Here is how to install Android-x86 to your PC’s hard drive. First, make sure your computer’s hard drive has at least 2 GB of free space and follow the below steps.

  • Download the latest Android-x86 ISO. If your device is not listed, download the generic file.
  • Download UNetbootin.
  • Open UNetbootin and select the Android-x86 ISO file you downloaded earlier.
  • Select USB drive from the list of options, and click OK. Wait for UNetbootin to copy and install Android-x86 to your flash drive.
  • Reboot your computer.
  • Boot to the Boot Device Selection screen, and select your flash drive.
  • From the UNetbootin menu, select “Install Android-x86 to hard disk”.
  • Select the partition – or location – to which you want to install Android-x86. The program will ask if you want to format the disk; if you are unsure, do not.
  • You will be asked if you want to install GRUB. Select “Yes”, and “Yes” again.
  • You will be asked if you want to “make system r/w”, which enables Android-x86 to read and write data to your hard drive.

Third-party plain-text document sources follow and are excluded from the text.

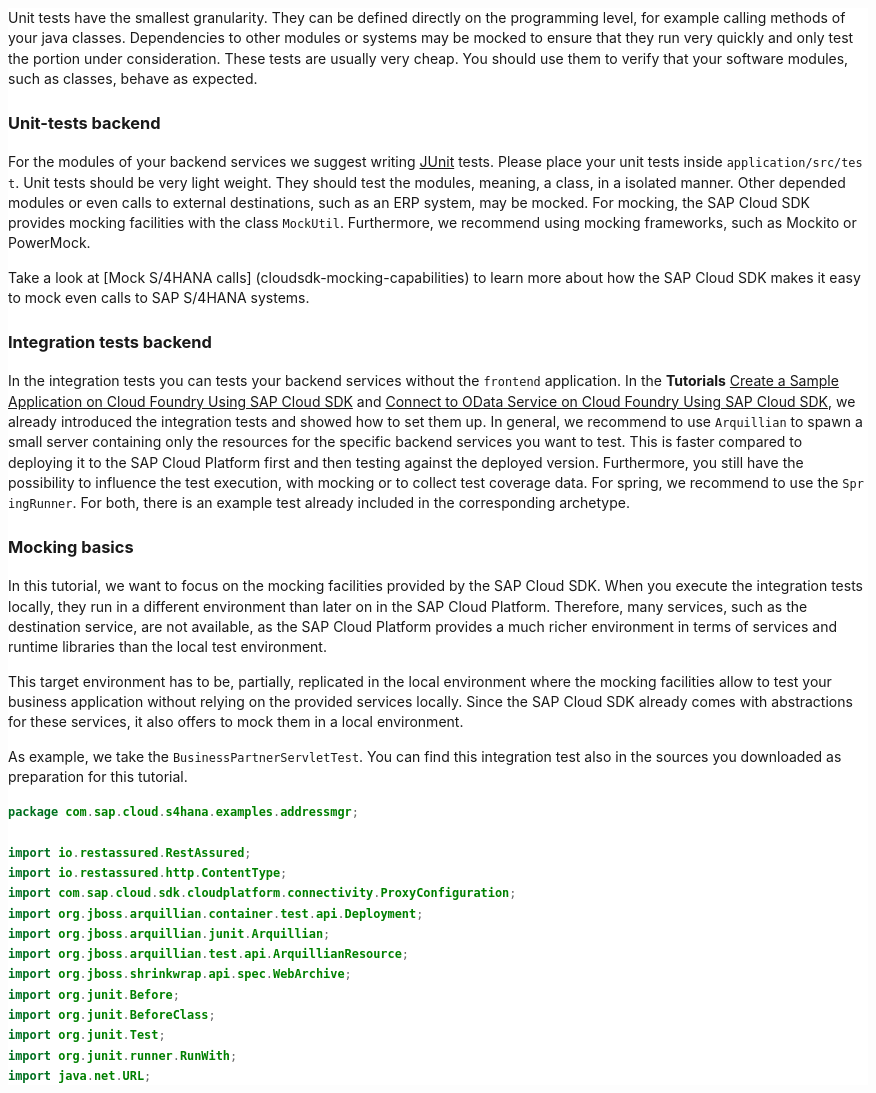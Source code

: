 Unit tests have the smallest granularity. They can be defined directly on the programming level, for example calling methods of your java classes. Dependencies to other modules or systems may be mocked to ensure that they run very quickly and only test the portion under consideration. These tests are usually very cheap. You should use them to verify that your software modules, such as classes, behave as expected.


### Unit-tests backend

For the modules of your backend services we suggest writing [JUnit](https://github.com/junit-team/junit4/wiki/Getting-started) tests. Please place your unit tests inside `application/src/test`. Unit tests should be very light weight. They should test the modules, meaning, a class, in a isolated manner. Other depended modules or even calls to external destinations, such as an ERP system, may be mocked. For mocking, the SAP Cloud SDK provides mocking facilities with the class `MockUtil`. Furthermore, we recommend using mocking frameworks, such as Mockito or PowerMock.

Take a look at [Mock S/4HANA calls] (cloudsdk-mocking-capabilities) to learn more about how the SAP Cloud SDK makes it easy to mock even calls to SAP S/4HANA systems.



### Integration tests backend


In the integration tests you can tests your backend services without the `frontend` application. In the **Tutorials** [Create a Sample Application on Cloud Foundry Using SAP Cloud SDK](s4sdk-cloud-foundry-sample-application) and [Connect to OData Service on Cloud Foundry Using SAP Cloud SDK](s4sdk-odata-service-cloud-foundry), we already introduced the integration tests and showed how to set them up. In general, we recommend to use `Arquillian` to spawn a small server containing only the resources for the specific backend services you want to test. This is faster compared to deploying it to the SAP Cloud Platform first and then testing against the deployed version. Furthermore, you still have the possibility to influence the test execution, with mocking or to collect test coverage data. For spring, we recommend to use the `SpringRunner`. For both, there is an example test already included in the corresponding archetype.


### Mocking basics

In this tutorial, we want to focus on the mocking facilities provided by the SAP Cloud SDK. When you execute the integration tests locally, they run in a different environment than later on in the SAP Cloud Platform. Therefore, many services, such as the destination service, are not available, as the SAP Cloud Platform provides a much richer environment in terms of services and runtime libraries than the local test environment.

This target environment has to be, partially, replicated in the local environment where the mocking facilities allow to test your business application without relying on the provided services locally. Since the SAP Cloud SDK already comes with abstractions for these services, it also offers to mock them in a local environment.

As example, we take the `BusinessPartnerServletTest`. You can find this integration test also in the sources you downloaded as preparation for this tutorial.

```Java
package com.sap.cloud.s4hana.examples.addressmgr;

import io.restassured.RestAssured;
import io.restassured.http.ContentType;
import com.sap.cloud.sdk.cloudplatform.connectivity.ProxyConfiguration;
import org.jboss.arquillian.container.test.api.Deployment;
import org.jboss.arquillian.junit.Arquillian;
import org.jboss.arquillian.test.api.ArquillianResource;
import org.jboss.shrinkwrap.api.spec.WebArchive;
import org.junit.Before;
import org.junit.BeforeClass;
import org.junit.Test;
import org.junit.runner.RunWith;
import java.net.URL;

```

Select “Yes”.
  • Reboot your computer for the second time.

Download Link: Android-X86

5. Using Google Chrome

During Google I/O 2014, Google announced that it was bringing Android Apps to Chrome OS in an attempt of unifying the two platforms. While this was a good news only for Chromebook owners, until this year, when Google launched Arc Welder.

Arc Welder is an app that you can install on your Chrome Browser, and then run Android Apps right on top of Chrome. What Arc welder does is, it unpacks the .apk file which is an Android app and converts it entirely into a chrome extension which can run on Google Chrome.

  • First, install Google Chrome
  • Go to the Chrome Webstore and install Arc Welder
  • Note: The page says that the download size is 11MB but the actual download size is almost 150 MB, so be patient while it downloads
  • Once downloaded, Launch the app
  • You will need to choose a directory where Arc Welder can store your Apps
  • Once that is done click on “+” to add your .apk file
  • Wait for it to load
  • Customize the orientation etc., accordingly
  • Click on Launch App
  • Your Android app will now start

Note: You can only install one app at a time using Arc Welder, so, to test other apps uninstall the installed apps.

Download Link: Google Chrome – Arc Welder

A few last words

While all of the above 5 methods provide an alternative to a physical Android device, the performance, and experience which real hardware offers will always be better than emulators. Also, Android apps are designed for devices based on touchscreen and PCs use mouse and keyboard for the input so it can sometimes be hard to get the controls right, especially on multi-touch games.